- _EXERCISE INSTRUCTIONS_:
Return a copy of every line in the records that includes the word "right".

(Items listed in a dataset)
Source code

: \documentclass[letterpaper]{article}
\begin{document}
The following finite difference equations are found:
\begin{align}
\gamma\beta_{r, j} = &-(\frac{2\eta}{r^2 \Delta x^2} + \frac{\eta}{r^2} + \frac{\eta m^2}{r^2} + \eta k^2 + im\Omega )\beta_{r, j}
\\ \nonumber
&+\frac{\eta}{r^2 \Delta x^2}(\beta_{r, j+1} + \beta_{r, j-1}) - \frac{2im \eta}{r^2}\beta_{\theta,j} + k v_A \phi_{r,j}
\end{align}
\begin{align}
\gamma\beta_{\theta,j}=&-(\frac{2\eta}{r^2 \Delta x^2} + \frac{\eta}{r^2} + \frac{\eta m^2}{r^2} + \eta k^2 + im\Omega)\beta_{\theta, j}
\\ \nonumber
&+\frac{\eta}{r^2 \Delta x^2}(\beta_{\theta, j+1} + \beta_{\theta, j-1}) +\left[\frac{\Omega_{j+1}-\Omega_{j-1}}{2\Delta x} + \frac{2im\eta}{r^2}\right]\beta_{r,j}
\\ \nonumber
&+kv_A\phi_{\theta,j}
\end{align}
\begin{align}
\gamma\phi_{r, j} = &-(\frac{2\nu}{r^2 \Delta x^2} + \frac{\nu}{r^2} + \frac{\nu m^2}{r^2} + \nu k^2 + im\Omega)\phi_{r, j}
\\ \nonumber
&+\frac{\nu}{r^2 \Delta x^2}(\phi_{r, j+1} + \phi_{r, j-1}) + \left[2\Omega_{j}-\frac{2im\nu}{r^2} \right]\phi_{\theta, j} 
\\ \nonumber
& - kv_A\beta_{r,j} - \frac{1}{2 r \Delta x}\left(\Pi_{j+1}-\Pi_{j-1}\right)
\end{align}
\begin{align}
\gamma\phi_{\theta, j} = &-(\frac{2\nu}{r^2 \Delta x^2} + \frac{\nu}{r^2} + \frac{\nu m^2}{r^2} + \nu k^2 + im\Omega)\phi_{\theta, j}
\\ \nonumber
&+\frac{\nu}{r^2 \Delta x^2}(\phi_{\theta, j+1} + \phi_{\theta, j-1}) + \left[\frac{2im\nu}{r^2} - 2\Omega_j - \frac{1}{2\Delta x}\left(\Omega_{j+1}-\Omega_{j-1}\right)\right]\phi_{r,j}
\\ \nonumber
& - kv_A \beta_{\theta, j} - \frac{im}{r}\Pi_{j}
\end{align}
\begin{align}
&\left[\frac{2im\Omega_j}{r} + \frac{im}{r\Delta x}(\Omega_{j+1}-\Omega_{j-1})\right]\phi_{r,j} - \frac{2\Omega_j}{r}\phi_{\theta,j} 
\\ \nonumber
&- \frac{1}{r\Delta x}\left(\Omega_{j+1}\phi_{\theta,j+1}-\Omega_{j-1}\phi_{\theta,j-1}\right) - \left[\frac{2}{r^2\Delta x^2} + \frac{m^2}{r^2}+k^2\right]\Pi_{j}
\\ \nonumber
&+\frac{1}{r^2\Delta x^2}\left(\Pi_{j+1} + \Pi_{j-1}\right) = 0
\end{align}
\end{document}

- _EXPECTED ANSWER_:
&+\frac{\eta}{r^2 \Delta x^2}(\beta_{\theta, j+1} + \beta_{\theta, j-1}) +\left[\frac{\Omega_{j+1}-\Omega_{j-1}}{2\Delta x} + \frac{2im\eta}{r^2}\right]\beta_{r,j}
&+\frac{\nu}{r^2 \Delta x^2}(\phi_{r, j+1} + \phi_{r, j-1}) + \left[2\Omega_{j}-\frac{2im\nu}{r^2} \right]\phi_{\theta, j} 
& - kv_A\beta_{r,j} - \frac{1}{2 r \Delta x}\left(\Pi_{j+1}-\Pi_{j-1}\right)
&+\frac{\nu}{r^2 \Delta x^2}(\phi_{\theta, j+1} + \phi_{\theta, j-1}) + \left[\frac{2im\nu}{r^2} - 2\Omega_j - \frac{1}{2\Delta x}\left(\Omega_{j+1}-\Omega_{j-1}\right)\right]\phi_{r,j}
&\left[\frac{2im\Omega_j}{r} + \frac{im}{r\Delta x}(\Omega_{j+1}-\Omega_{j-1})\right]\phi_{r,j} - \frac{2\Omega_j}{r}\phi_{\theta,j} 
&- \frac{1}{r\Delta x}\left(\Omega_{j+1}\phi_{\theta,j+1}-\Omega_{j-1}\phi_{\theta,j-1}\right) - \left[\frac{2}{r^2\Delta x^2} + \frac{m^2}{r^2}+k^2\right]\Pi_{j}
&+\frac{1}{r^2\Delta x^2}\left(\Pi_{j+1} + \Pi_{j-1}\right) = 0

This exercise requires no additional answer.